Moral da história: a série GTA não se trata apenas de imoralidades e violência gratuita, e sim de uma poderosa sátira moderna e cáustica. Tapa na cara da sociedade – e pra todos os lados.

É claro que não é o jogo mais bonito e educativo do mundo, mas através desse humor negro e irreverente, o jogo me parece deixar mais um sentimento de exposição caricata e cômica do que qualquer tipo de glorificação do crime e da matança. Pelo contrário. Pra mim, o GTA é justamente a exposição do submundo da cultura americana (mesmo que faça isso de forma divertida e estilosa), com os exemplos mais baixos da ruína que a nossa sociedade pode chegar. Pra mim, isso não é glorificação alguma. Se é alguma coisa, vejo mais como um alerta: tá todo mundo idiota num ciclo perigoso e infinito de violência, que no final não chega a lugar nenhum (nada mais normal do que ser traído ou ter amigos mortos nas histórias do GTA).

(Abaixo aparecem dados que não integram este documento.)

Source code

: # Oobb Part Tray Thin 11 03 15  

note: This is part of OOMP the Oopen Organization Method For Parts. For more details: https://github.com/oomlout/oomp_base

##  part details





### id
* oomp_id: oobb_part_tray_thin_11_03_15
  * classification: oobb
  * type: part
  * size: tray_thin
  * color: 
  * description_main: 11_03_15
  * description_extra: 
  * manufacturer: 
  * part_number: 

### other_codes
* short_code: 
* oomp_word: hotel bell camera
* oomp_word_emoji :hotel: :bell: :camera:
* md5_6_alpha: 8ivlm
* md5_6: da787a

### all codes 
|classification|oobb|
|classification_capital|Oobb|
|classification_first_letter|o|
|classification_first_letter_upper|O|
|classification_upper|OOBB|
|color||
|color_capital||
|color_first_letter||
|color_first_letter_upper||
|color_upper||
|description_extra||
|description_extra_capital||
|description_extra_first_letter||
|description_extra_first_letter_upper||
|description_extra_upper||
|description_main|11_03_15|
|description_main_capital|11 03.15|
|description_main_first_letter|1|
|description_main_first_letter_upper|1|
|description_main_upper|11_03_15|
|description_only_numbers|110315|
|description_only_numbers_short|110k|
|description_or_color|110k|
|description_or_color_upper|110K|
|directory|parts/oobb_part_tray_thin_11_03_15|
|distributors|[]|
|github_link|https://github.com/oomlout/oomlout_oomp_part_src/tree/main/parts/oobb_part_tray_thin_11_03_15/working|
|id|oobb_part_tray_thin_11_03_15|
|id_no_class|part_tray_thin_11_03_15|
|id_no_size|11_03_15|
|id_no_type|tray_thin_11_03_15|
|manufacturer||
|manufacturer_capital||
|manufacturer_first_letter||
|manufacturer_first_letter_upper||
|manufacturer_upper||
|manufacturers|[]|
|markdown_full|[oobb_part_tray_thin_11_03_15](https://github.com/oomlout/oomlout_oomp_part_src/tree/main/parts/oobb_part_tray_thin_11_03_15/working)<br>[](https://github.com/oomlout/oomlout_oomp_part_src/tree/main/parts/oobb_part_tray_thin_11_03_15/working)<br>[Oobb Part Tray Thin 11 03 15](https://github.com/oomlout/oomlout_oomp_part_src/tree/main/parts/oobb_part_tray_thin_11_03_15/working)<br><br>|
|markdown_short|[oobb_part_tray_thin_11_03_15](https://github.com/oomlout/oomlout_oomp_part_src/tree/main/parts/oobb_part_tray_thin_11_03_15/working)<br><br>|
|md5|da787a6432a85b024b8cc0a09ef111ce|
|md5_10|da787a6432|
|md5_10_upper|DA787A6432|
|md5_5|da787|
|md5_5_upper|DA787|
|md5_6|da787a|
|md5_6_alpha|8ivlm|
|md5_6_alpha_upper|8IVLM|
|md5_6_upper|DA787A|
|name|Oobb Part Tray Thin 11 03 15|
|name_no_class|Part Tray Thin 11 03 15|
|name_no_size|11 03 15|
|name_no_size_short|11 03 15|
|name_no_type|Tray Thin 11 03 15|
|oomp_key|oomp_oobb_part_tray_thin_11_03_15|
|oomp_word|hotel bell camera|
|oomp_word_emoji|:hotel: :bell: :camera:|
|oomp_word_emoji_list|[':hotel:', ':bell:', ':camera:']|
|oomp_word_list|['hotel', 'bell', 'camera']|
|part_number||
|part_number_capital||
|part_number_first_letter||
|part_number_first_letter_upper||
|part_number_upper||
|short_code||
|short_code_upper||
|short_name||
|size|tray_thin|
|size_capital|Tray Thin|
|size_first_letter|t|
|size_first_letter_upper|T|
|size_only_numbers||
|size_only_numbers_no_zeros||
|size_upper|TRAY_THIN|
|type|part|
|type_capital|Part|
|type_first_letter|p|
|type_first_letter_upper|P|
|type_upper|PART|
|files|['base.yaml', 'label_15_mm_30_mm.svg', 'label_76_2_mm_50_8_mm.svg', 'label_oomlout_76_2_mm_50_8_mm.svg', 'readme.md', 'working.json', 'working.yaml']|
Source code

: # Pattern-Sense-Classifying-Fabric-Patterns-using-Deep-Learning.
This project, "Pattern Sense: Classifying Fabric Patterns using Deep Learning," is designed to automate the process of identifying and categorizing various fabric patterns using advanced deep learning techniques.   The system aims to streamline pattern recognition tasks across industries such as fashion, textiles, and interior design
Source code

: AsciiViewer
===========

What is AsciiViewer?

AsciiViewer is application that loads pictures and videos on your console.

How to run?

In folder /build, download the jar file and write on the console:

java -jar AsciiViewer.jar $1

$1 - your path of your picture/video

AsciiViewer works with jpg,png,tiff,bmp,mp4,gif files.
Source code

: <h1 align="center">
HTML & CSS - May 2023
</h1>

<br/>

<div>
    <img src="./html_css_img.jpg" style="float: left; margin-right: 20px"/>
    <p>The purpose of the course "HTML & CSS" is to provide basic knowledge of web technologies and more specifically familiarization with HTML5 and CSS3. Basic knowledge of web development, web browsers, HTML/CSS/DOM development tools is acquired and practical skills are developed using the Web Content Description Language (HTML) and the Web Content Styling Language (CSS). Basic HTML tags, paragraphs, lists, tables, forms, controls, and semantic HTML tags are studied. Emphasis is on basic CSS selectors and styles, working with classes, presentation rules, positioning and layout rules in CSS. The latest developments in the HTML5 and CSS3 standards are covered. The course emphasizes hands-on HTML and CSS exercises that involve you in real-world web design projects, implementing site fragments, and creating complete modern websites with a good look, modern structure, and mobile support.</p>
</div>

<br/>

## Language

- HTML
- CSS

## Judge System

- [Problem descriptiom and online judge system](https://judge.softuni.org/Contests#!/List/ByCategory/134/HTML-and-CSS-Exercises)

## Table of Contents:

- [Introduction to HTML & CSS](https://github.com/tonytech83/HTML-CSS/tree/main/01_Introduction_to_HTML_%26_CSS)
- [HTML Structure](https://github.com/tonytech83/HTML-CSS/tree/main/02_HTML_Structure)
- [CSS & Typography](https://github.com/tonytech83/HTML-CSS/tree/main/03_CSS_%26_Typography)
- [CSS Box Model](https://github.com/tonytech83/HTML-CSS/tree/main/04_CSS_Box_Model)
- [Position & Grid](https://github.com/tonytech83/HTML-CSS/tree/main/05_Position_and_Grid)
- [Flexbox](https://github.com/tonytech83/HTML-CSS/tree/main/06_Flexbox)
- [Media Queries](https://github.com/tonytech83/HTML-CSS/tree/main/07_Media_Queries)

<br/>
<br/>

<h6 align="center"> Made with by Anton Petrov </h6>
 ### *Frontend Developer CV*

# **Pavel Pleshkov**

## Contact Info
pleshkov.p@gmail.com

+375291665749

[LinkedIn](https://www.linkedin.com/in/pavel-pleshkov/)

Enfim, com o sucesso do GTA V e a diminuição das controvérsias do mundo do videogame, tenho a impressão de que essa visão simplista está acabando. O videogame e seus jogadores estão aos poucos sendo vistos de forma mais matura. E que fique claro: esses jogos não são pra psicopatas alienados e crianças desamparadas, pois a influência é sempre mais fácil aos que carecem de maturidade e bom-senso.

Bem, sempre vai haver sensacionalismo midiático (como o caso do menino suspeito de assassinato, que jogava Assassin’s Creed) e visões radicais e simplistas, mas espero que aos poucos se pense duas vezes antes de julgar o valor social de obras violentas, do cinema ou do videogame ou de qualquer outra mídia. Como disse: nem tudo é inerentemente condenável, mas nem tudo pode ser permitido. A única coisa que deve ser generalizada, é isso: tudo deve ser pensado. E mais de uma vez.

E pra concluir, se você parar pra pensar… talvez GTA não faça tão mal assim.

E não duvido que seja inclusive saudável.